───── Dataset extract

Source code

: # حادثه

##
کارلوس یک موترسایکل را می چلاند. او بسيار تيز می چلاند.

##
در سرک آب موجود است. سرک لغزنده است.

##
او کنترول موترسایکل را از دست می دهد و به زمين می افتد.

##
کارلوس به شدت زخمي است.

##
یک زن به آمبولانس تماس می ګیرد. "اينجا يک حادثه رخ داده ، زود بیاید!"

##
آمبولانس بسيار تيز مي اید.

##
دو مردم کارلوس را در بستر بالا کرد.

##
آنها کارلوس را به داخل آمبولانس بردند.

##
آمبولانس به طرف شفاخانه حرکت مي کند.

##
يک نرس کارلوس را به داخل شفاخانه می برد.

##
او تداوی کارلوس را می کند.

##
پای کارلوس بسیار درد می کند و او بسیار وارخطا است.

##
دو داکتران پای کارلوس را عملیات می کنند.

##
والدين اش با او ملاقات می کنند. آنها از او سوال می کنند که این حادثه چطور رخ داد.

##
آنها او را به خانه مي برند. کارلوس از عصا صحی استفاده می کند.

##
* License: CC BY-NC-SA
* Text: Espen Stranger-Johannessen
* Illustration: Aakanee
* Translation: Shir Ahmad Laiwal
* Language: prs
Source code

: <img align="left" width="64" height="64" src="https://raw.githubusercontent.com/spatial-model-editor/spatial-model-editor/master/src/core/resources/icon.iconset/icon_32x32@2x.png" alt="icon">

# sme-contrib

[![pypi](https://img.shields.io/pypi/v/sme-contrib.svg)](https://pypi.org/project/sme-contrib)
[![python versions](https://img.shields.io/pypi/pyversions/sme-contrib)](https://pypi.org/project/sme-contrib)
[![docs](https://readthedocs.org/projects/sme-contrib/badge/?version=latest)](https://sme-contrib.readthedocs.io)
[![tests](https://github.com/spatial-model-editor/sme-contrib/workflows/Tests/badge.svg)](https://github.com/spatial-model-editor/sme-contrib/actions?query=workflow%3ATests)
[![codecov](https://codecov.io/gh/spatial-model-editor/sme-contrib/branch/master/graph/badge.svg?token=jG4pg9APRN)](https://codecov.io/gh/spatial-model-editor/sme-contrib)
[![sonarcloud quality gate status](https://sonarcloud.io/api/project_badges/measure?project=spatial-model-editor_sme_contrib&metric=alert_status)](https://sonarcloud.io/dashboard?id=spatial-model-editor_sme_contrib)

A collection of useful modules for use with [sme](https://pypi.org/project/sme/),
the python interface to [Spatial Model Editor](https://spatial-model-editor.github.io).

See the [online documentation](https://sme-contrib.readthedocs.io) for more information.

──────────

* **Exercise objective**: Your task is to output the full set of records exactly as presented.

* **Output below**:
Source code

: # حادثه

##
کارلوس یک موترسایکل را می چلاند. او بسيار تيز می چلاند.

##
در سرک آب موجود است. سرک لغزنده است.

##
او کنترول موترسایکل را از دست می دهد و به زمين می افتد.

##
کارلوس به شدت زخمي است.

##
یک زن به آمبولانس تماس می ګیرد. "اينجا يک حادثه رخ داده ، زود بیاید!"

##
آمبولانس بسيار تيز مي اید.

##
دو مردم کارلوس را در بستر بالا کرد.

##
آنها کارلوس را به داخل آمبولانس بردند.

##
آمبولانس به طرف شفاخانه حرکت مي کند.

##
يک نرس کارلوس را به داخل شفاخانه می برد.

##
او تداوی کارلوس را می کند.

##
پای کارلوس بسیار درد می کند و او بسیار وارخطا است.

##
دو داکتران پای کارلوس را عملیات می کنند.

##
والدين اش با او ملاقات می کنند. آنها از او سوال می کنند که این حادثه چطور رخ داد.

##
آنها او را به خانه مي برند. کارلوس از عصا صحی استفاده می کند.

##
* License: CC BY-NC-SA
* Text: Espen Stranger-Johannessen
* Illustration: Aakanee
* Translation: Shir Ahmad Laiwal
* Language: prs
Source code

: <img align="left" width="64" height="64" src="https://raw.githubusercontent.com/spatial-model-editor/spatial-model-editor/master/src/core/resources/icon.iconset/icon_32x32@2x.png" alt="icon">

# sme-contrib

[![pypi](https://img.shields.io/pypi/v/sme-contrib.svg)](https://pypi.org/project/sme-contrib)
[![python versions](https://img.shields.io/pypi/pyversions/sme-contrib)](https://pypi.org/project/sme-contrib)
[![docs](https://readthedocs.org/projects/sme-contrib/badge/?version=latest)](https://sme-contrib.readthedocs.io)
[![tests](https://github.com/spatial-model-editor/sme-contrib/workflows/Tests/badge.svg)](https://github.com/spatial-model-editor/sme-contrib/actions?query=workflow%3ATests)
[![codecov](https://codecov.io/gh/spatial-model-editor/sme-contrib/branch/master/graph/badge.svg?token=jG4pg9APRN)](https://codecov.io/gh/spatial-model-editor/sme-contrib)
[![sonarcloud quality gate status](https://sonarcloud.io/api/project_badges/measure?project=spatial-model-editor_sme_contrib&metric=alert_status)](https://sonarcloud.io/dashboard?id=spatial-model-editor_sme_contrib)

A collection of useful modules for use with [sme](https://pypi.org/project/sme/),
the python interface to [Spatial Model Editor](https://spatial-model-editor.github.io).

See the [online documentation](https://sme-contrib.readthedocs.io) for more information.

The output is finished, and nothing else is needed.